Mamak, aku teringat akan mimpimu yang begitu kau bangga-banggakan. Itu hanya mimpi, benar, tapi kau sangat bangga hingga meneteskan air matamu. Mimpi muliamu adalah melihat anak perempuan satu-satumu ini menjadi seorang guru yang mencerdaskan anak-anak tak mampu. Kau adalah pejuang wanita yang layak dihormati banyak orang, dan aku sangat bangga terhadapmu.

Impian mulia mamak, tapi mamak tidak pernah memaksa dan aku akan berjuang untuk mewujudkannya. Walau aku tak bersekolah, tetapi mamak mengajarkanku menulis dan membaca. Itu sudah cukup sebagai bahan dasar untukku berjuang menjadi seorang guru.
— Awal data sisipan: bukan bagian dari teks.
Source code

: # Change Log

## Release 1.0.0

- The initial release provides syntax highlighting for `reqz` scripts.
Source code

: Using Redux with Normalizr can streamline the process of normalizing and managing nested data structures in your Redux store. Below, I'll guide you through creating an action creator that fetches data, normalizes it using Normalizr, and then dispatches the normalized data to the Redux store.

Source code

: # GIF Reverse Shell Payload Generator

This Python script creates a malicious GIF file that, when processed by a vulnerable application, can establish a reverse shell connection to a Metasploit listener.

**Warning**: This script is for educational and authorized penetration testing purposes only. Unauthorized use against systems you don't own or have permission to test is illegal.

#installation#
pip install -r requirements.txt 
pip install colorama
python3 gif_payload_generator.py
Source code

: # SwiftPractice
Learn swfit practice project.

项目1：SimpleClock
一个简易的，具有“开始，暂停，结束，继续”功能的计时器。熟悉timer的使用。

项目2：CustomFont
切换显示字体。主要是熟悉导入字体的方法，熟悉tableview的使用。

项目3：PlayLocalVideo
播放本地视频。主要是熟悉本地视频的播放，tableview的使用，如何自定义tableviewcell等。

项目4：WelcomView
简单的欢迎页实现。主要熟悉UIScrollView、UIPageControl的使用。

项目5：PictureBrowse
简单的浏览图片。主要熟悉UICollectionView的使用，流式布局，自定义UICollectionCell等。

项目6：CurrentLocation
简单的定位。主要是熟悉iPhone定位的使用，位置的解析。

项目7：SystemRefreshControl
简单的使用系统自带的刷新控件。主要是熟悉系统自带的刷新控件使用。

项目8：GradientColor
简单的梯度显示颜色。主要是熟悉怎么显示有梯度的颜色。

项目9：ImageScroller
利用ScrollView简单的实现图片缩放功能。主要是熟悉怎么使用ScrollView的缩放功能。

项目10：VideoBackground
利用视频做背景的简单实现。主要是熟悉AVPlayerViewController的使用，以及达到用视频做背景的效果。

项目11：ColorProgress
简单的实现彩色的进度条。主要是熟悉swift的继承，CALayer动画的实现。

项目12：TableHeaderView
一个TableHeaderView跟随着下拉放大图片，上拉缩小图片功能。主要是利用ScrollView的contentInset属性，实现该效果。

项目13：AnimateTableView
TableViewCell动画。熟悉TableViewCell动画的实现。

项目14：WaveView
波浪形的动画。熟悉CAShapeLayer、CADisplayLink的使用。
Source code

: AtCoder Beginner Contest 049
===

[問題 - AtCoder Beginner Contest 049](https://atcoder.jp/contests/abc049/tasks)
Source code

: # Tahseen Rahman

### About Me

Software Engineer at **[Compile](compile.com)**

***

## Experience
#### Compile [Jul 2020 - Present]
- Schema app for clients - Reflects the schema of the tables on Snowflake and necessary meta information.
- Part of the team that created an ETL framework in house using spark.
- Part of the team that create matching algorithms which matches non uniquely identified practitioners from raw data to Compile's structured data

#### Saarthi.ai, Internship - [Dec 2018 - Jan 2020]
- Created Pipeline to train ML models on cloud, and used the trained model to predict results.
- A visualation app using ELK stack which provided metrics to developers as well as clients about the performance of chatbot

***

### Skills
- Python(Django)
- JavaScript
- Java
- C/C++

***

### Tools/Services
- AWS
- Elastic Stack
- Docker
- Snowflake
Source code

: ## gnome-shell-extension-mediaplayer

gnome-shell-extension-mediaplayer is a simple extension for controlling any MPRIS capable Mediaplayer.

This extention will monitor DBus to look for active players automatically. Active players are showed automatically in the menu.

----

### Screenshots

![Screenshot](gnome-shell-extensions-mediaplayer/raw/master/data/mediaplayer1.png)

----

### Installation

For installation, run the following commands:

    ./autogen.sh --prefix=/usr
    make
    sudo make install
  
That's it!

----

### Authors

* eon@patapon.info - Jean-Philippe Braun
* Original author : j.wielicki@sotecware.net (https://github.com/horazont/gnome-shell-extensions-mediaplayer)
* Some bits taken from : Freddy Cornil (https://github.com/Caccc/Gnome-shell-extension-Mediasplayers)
Aku harus bisa dan terus berusaha semaksimal mungkin agar mampu mewujudkan mimpi wanita terhebat dalam hidupku.

Aku, Tilung Lembayung, siap berjuang untuk meraih perubahan” ucapku dalam hati.

Aku menatap mamak yang sudah memucat. Aku memberitahukan ke tetangga bahwa mamak sudah tiada, dan para tetangga segera berkumpul untuk memandikan mamak dan segera mengkebumikannya.

Selamat tinggal mamak, doakan anakmu ini bisa mewujudkan impianmu.